┏━━

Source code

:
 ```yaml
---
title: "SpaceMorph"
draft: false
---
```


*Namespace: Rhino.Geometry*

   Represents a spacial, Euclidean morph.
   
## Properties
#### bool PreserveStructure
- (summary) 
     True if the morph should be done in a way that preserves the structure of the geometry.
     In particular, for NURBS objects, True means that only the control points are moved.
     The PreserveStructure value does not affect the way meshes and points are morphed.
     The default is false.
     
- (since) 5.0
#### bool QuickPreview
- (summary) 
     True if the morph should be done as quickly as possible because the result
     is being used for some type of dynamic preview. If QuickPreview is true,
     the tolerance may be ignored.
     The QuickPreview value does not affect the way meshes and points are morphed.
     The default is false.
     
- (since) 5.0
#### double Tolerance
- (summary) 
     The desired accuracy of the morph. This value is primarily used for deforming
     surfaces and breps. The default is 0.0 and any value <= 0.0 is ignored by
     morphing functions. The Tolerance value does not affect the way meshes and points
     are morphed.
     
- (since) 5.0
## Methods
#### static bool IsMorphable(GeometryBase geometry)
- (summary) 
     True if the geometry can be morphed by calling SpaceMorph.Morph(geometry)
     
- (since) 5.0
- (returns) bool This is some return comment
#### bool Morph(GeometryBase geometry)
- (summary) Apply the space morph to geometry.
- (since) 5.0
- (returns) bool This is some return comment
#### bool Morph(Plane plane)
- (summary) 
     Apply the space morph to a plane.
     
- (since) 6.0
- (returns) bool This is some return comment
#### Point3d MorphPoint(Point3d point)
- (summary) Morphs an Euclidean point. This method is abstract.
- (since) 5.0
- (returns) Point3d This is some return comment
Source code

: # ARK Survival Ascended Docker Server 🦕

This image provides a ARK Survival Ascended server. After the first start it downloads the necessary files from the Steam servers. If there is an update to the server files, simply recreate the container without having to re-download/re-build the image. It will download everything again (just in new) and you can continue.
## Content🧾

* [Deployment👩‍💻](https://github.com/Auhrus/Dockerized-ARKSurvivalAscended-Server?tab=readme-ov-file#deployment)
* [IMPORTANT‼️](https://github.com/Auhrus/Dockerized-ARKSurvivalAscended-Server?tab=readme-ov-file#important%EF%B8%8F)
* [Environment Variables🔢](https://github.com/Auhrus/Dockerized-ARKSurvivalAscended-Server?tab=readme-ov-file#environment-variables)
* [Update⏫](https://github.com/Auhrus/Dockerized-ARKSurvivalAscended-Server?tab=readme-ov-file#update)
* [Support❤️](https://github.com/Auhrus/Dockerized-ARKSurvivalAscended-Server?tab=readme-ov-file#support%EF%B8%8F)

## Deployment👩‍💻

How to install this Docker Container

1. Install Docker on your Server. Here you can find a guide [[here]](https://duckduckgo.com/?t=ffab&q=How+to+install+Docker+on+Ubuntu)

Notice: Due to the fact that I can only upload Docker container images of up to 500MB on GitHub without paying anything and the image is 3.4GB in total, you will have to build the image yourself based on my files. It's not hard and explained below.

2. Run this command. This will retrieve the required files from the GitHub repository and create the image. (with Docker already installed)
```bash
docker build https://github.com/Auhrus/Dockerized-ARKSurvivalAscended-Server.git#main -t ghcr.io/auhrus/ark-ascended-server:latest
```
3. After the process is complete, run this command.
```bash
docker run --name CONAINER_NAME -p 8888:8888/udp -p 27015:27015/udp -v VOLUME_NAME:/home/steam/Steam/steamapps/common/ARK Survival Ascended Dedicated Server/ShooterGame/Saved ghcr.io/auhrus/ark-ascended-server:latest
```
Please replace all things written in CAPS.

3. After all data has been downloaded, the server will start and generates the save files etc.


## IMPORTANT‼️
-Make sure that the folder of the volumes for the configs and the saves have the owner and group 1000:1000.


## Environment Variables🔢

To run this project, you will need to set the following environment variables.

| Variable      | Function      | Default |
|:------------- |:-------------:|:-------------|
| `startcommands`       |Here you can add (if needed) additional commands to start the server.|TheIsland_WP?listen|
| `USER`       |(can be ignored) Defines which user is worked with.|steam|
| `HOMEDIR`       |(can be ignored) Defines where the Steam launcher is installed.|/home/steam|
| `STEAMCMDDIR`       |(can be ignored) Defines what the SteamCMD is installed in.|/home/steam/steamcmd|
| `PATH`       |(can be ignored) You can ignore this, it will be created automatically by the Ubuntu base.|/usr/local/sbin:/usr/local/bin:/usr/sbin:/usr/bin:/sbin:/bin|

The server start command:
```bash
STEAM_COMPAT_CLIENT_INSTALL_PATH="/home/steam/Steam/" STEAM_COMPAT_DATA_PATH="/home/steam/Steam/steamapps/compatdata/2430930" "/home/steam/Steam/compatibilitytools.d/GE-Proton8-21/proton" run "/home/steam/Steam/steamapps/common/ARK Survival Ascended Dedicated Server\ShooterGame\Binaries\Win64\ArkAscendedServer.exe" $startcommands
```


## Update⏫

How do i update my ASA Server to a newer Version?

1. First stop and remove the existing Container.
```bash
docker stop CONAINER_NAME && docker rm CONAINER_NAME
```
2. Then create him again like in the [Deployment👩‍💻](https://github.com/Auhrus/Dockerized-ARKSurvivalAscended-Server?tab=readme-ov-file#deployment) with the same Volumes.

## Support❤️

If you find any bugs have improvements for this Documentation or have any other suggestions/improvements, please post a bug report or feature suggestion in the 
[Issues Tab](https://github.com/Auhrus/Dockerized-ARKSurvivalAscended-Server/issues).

┗━━

### Task to complete
Write out all the material exactly, keeping each word.

### Written response
Source code

:
 ```yaml
---
title: "SpaceMorph"
draft: false
---
```


*Namespace: Rhino.Geometry*

   Represents a spacial, Euclidean morph.
   
## Properties
#### bool PreserveStructure
- (summary) 
     True if the morph should be done in a way that preserves the structure of the geometry.
     In particular, for NURBS objects, True means that only the control points are moved.
     The PreserveStructure value does not affect the way meshes and points are morphed.
     The default is false.
     
- (since) 5.0
#### bool QuickPreview
- (summary) 
     True if the morph should be done as quickly as possible because the result
     is being used for some type of dynamic preview. If QuickPreview is true,
     the tolerance may be ignored.
     The QuickPreview value does not affect the way meshes and points are morphed.
     The default is false.
     
- (since) 5.0
#### double Tolerance
- (summary) 
     The desired accuracy of the morph. This value is primarily used for deforming
     surfaces and breps. The default is 0.0 and any value <= 0.0 is ignored by
     morphing functions. The Tolerance value does not affect the way meshes and points
     are morphed.
     
- (since) 5.0
## Methods
#### static bool IsMorphable(GeometryBase geometry)
- (summary) 
     True if the geometry can be morphed by calling SpaceMorph.Morph(geometry)
     
- (since) 5.0
- (returns) bool This is some return comment
#### bool Morph(GeometryBase geometry)
- (summary) Apply the space morph to geometry.
- (since) 5.0
- (returns) bool This is some return comment
#### bool Morph(Plane plane)
- (summary) 
     Apply the space morph to a plane.
     
- (since) 6.0
- (returns) bool This is some return comment
#### Point3d MorphPoint(Point3d point)
- (summary) Morphs an Euclidean point. This method is abstract.
- (since) 5.0
- (returns) Point3d This is some return comment
Source code

: # ARK Survival Ascended Docker Server 🦕

This image provides a ARK Survival Ascended server. After the first start it downloads the necessary files from the Steam servers. If there is an update to the server files, simply recreate the container without having to re-download/re-build the image. It will download everything again (just in new) and you can continue.
## Content🧾

* [Deployment👩‍💻](https://github.com/Auhrus/Dockerized-ARKSurvivalAscended-Server?tab=readme-ov-file#deployment)
* [IMPORTANT‼️](https://github.com/Auhrus/Dockerized-ARKSurvivalAscended-Server?tab=readme-ov-file#important%EF%B8%8F)
* [Environment Variables🔢](https://github.com/Auhrus/Dockerized-ARKSurvivalAscended-Server?tab=readme-ov-file#environment-variables)
* [Update⏫](https://github.com/Auhrus/Dockerized-ARKSurvivalAscended-Server?tab=readme-ov-file#update)
* [Support❤️](https://github.com/Auhrus/Dockerized-ARKSurvivalAscended-Server?tab=readme-ov-file#support%EF%B8%8F)

## Deployment👩‍💻

How to install this Docker Container

1. Install Docker on your Server. Here you can find a guide [[here]](https://duckduckgo.com/?t=ffab&q=How+to+install+Docker+on+Ubuntu)

Notice: Due to the fact that I can only upload Docker container images of up to 500MB on GitHub without paying anything and the image is 3.4GB in total, you will have to build the image yourself based on my files. It's not hard and explained below.

2. Run this command. This will retrieve the required files from the GitHub repository and create the image. (with Docker already installed)
```bash
docker build https://github.com/Auhrus/Dockerized-ARKSurvivalAscended-Server.git#main -t ghcr.io/auhrus/ark-ascended-server:latest
```
3. After the process is complete, run this command.
```bash
docker run --name CONAINER_NAME -p 8888:8888/udp -p 27015:27015/udp -v VOLUME_NAME:/home/steam/Steam/steamapps/common/ARK Survival Ascended Dedicated Server/ShooterGame/Saved ghcr.io/auhrus/ark-ascended-server:latest
```
Please replace all things written in CAPS.

3. After all data has been downloaded, the server will start and generates the save files etc.


## IMPORTANT‼️
-Make sure that the folder of the volumes for the configs and the saves have the owner and group 1000:1000.


## Environment Variables🔢

To run this project, you will need to set the following environment variables.

| Variable      | Function      | Default |
|:------------- |:-------------:|:-------------|
| `startcommands`       |Here you can add (if needed) additional commands to start the server.|TheIsland_WP?listen|
| `USER`       |(can be ignored) Defines which user is worked with.|steam|
| `HOMEDIR`       |(can be ignored) Defines where the Steam launcher is installed.|/home/steam|
| `STEAMCMDDIR`       |(can be ignored) Defines what the SteamCMD is installed in.|/home/steam/steamcmd|
| `PATH`       |(can be ignored) You can ignore this, it will be created automatically by the Ubuntu base.|/usr/local/sbin:/usr/local/bin:/usr/sbin:/usr/bin:/sbin:/bin|

The server start command:
```bash
STEAM_COMPAT_CLIENT_INSTALL_PATH="/home/steam/Steam/" STEAM_COMPAT_DATA_PATH="/home/steam/Steam/steamapps/compatdata/2430930" "/home/steam/Steam/compatibilitytools.d/GE-Proton8-21/proton" run "/home/steam/Steam/steamapps/common/ARK Survival Ascended Dedicated Server\ShooterGame\Binaries\Win64\ArkAscendedServer.exe" $startcommands
```


## Update⏫

How do i update my ASA Server to a newer Version?

1. First stop and remove the existing Container.
```bash
docker stop CONAINER_NAME && docker rm CONAINER_NAME
```
2. Then create him again like in the [Deployment👩‍💻](https://github.com/Auhrus/Dockerized-ARKSurvivalAscended-Server?tab=readme-ov-file#deployment) with the same Volumes.

## Support❤️

If you find any bugs have improvements for this Documentation or have any other suggestions/improvements, please post a bug report or feature suggestion in the 
[Issues Tab](https://github.com/Auhrus/Dockerized-ARKSurvivalAscended-Server/issues).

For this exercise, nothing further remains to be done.